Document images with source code
● ● ● ● ● ● ●
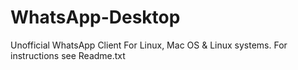 # WhatsApp-Desktop
Unofficial WhatsApp Client For Linux, Mac OS &amp; Linux systems.
For instructions see Readme.txt
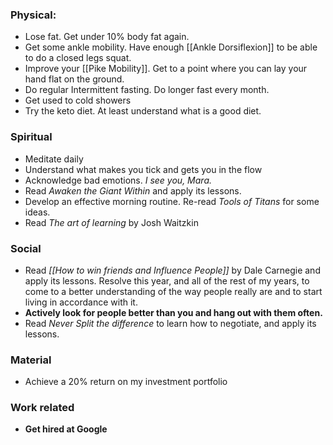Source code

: ### Physical:
- Lose fat. Get under 10% body fat again.
- Get some ankle mobility. Have enough [[Ankle Dorsiflexion]] to be able to do a closed legs squat.
- Improve your [[Pike Mobility]]. Get to a point where you can lay your hand flat on the ground.
- Do regular Intermittent fasting. Do longer fast every month.
- Get used to cold showers
- Try the keto diet. At least understand what is a good diet.

### Spiritual
- Meditate daily
- Understand what makes you tick and gets you in the flow
- Acknowledge bad emotions. *I see you, Mara.*
- Read *Awaken the Giant Within* and apply its lessons.
- Develop an effective morning routine. Re-read *Tools of Titans* for some ideas.
- Read *The art of learning* by Josh Waitzkin

### Social
- Read *[[How to win friends and Influence People]]* by Dale Carnegie and apply its lessons. Resolve this year, and all of the rest of my years, to come to a better understanding of the way people really are and to start living in accordance with it.
- **Actively look for people better than you and hang out with them often.**
- Read *Never Split the difference* to learn how to negotiate, and apply its lessons.

### Material
- Achieve a 20% return on my investment portfolio

### Work related
- **Get hired at Google**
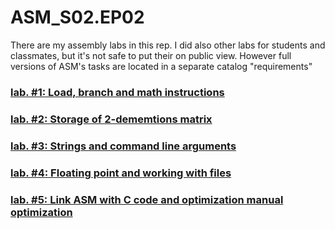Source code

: # ASM_S02.EP02
There are my assembly labs in this rep. I did also other labs for students and classmates, but it's not safe to put their on public view. However full versions of ASM's tasks are located in a separate catalog "requirements"  
### [lab. #1:  Load, branch and math instructions](https://github.com/Infernalum/ASM_S02.EP02/tree/master/lab1)
### [lab. #2:  Storage of 2-dememtions matrix](https://github.com/Infernalum/ASM_S02.EP02/tree/master/lab2)
### [lab. #3: Strings and command line arguments](https://github.com/Infernalum/ASM_S02.EP02/tree/master/lab3)
### [lab. #4: Floating point and working with files](https://github.com/Infernalum/ASM_S02.EP02/tree/master/lab4)
### [lab. #5: Link ASM with C code and optimization manual optimization](https://github.com/Infernalum/ASM_S02.EP02/tree/master/lab5)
● ● ● ● ● ● ●
▶ WHAT THE TASK ASKS: There is a line above that contains "There are my". Copy it and all later lines through the last, exactly, and leave out the rest.

▶ RESULT FOR THIS EXERCISE:
There are my assembly labs in this rep. I did also other labs for students and classmates, but it's not safe to put their on public view. However full versions of ASM's tasks are located in a separate catalog "requirements"  
### [lab. #1:  Load, branch and math instructions](https://github.com/Infernalum/ASM_S02.EP02/tree/master/lab1)
### [lab. #2:  Storage of 2-dememtions matrix](https://github.com/Infernalum/ASM_S02.EP02/tree/master/lab2)
### [lab. #3: Strings and command line arguments](https://github.com/Infernalum/ASM_S02.EP02/tree/master/lab3)
### [lab. #4: Floating point and working with files](https://github.com/Infernalum/ASM_S02.EP02/tree/master/lab4)
### [lab. #5: Link ASM with C code and optimization manual optimization](https://github.com/Infernalum/ASM_S02.EP02/tree/master/lab5)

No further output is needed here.